Given a labeled training dataset 𝒟=(𝒟𝑋,𝒟𝑌) and an unlabeled test dataset 𝒟𝑋∗ that is from a different distribution: which function optimizes the prediction. In an evaluation setup, we may know 𝒟𝑌∗, though in an operative environment, we do not have that.

Assumptions

Our assumption is that concept drift was evolutionary and did not change the set of attributes. For instance, if a new smartphone attribute occurs (e.g. the capability to teleport the smartphone owner to a physically different place), this might radically change the utility of the smartphone and without an overall assessment of the benefit of this new attribute cannot be extrapolated from past data. This would be a revolutionary change and beyond our intended framework.

Methods

We have developed methods to recognize distribution shifts without concept drift by comparing the explanation distributions 𝑆(𝑓̂,𝒟𝑋) and 𝑆(𝑓̂,𝒟𝑋∗), where 𝑆(𝑓̂,𝒟𝑋) is defined as the distribution of importances to the different attributes using Shapley values.

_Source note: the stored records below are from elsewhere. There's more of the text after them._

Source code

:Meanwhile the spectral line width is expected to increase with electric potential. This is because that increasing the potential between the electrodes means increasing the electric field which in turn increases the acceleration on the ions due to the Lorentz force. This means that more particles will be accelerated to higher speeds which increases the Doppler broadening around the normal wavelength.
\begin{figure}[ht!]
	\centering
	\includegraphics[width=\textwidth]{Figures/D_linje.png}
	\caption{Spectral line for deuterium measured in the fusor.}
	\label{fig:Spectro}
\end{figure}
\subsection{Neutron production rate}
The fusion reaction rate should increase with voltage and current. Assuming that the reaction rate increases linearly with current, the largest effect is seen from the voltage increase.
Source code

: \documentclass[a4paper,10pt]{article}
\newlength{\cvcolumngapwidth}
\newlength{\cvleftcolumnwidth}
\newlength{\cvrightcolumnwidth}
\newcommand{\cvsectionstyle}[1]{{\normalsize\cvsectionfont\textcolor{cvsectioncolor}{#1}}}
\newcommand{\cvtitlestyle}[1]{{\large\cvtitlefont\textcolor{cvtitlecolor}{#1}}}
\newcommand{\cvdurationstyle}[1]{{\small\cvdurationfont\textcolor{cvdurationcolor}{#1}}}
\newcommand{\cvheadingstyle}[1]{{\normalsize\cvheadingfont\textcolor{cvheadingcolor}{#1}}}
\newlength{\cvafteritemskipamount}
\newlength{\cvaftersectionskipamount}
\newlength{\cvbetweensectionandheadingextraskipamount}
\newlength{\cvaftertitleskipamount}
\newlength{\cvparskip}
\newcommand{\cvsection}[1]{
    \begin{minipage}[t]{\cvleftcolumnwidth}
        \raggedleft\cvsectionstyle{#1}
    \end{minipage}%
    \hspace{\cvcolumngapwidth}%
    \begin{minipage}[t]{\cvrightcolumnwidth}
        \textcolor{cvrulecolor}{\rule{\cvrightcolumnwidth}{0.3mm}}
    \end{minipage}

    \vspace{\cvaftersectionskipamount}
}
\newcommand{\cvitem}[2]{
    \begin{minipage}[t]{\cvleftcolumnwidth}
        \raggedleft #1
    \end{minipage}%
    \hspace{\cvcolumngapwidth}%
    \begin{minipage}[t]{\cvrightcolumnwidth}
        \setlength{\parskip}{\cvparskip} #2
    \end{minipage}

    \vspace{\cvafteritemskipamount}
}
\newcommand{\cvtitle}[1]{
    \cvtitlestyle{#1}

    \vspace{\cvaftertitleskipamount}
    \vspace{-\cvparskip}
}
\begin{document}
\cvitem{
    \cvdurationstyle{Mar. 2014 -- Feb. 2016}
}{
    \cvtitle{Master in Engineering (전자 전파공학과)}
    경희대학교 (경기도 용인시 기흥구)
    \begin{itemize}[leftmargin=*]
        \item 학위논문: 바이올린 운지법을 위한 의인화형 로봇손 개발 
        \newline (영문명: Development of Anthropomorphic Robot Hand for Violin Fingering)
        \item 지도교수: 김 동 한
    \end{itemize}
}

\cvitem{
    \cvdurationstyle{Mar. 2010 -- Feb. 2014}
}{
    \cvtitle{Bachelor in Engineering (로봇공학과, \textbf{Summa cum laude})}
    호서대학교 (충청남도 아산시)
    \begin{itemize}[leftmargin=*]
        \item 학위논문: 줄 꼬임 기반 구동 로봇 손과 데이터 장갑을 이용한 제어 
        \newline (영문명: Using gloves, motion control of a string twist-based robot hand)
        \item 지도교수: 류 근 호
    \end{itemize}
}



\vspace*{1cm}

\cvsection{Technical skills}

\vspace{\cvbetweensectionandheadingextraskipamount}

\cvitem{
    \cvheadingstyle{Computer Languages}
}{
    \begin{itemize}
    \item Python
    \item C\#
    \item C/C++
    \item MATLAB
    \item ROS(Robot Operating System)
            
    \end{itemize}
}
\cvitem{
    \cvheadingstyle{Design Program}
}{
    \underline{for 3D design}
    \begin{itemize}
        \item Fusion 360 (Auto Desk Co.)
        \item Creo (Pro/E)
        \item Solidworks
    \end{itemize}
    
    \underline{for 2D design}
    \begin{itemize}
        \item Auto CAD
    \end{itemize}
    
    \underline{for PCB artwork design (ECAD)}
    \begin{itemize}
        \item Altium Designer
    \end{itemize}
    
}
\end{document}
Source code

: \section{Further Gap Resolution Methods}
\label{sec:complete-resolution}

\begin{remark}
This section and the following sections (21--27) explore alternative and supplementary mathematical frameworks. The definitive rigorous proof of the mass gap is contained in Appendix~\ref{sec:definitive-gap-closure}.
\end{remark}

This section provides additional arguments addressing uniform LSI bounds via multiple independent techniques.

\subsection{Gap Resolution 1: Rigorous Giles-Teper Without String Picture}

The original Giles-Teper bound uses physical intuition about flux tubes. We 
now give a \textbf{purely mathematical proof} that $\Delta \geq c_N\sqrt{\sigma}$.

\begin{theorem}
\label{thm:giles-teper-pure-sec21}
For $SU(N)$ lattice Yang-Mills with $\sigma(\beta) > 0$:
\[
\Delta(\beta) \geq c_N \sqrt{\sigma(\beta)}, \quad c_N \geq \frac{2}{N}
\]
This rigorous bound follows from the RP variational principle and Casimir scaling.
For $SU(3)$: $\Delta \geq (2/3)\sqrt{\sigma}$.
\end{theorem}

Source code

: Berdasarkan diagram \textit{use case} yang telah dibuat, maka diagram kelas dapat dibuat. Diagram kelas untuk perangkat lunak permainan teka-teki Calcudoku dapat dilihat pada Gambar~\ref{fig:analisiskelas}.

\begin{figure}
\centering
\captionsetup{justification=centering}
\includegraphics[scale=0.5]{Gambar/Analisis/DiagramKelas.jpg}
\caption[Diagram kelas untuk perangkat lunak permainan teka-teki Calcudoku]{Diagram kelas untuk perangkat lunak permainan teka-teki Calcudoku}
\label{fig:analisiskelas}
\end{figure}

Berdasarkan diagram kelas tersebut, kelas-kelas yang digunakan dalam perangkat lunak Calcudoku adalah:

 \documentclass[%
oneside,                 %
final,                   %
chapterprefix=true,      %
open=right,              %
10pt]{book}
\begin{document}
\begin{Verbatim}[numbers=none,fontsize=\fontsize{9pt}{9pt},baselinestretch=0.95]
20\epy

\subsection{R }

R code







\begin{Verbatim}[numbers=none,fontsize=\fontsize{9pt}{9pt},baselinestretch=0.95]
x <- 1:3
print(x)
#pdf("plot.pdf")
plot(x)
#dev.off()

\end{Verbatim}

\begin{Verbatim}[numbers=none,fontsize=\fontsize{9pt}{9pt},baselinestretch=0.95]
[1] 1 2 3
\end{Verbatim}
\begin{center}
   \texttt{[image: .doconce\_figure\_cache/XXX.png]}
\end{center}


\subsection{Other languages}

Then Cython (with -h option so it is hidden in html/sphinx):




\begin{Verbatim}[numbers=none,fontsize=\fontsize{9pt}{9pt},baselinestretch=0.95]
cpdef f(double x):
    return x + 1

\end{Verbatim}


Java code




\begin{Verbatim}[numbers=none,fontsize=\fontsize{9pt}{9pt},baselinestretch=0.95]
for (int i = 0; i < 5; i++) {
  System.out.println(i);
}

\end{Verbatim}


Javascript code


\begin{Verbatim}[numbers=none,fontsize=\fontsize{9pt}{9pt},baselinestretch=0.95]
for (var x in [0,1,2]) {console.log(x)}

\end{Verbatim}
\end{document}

Key idea: We now develop a model of concept drift that assumes that the relative importance of attribute values stays constant.

First, we want to investigate how to define a function 𝑔 that map data using optimal transport such that 𝑔(𝒟𝑋)≈𝒟𝑋∗ and 𝑆(𝑓̂,𝒟𝑋)≈𝑘∙𝑆(𝑓∗̂,𝒟𝑋∗).

A second approach might consider a mapping of the predictor ℎ(𝑓̂)=𝑓∗̂ such that 𝑆(𝑓̂,𝒟𝑋)≈𝑘∙𝑆(𝑓∗̂,𝒟𝑋∗) by adding a term to the loss function. Likely it is necessary to combine both approaches.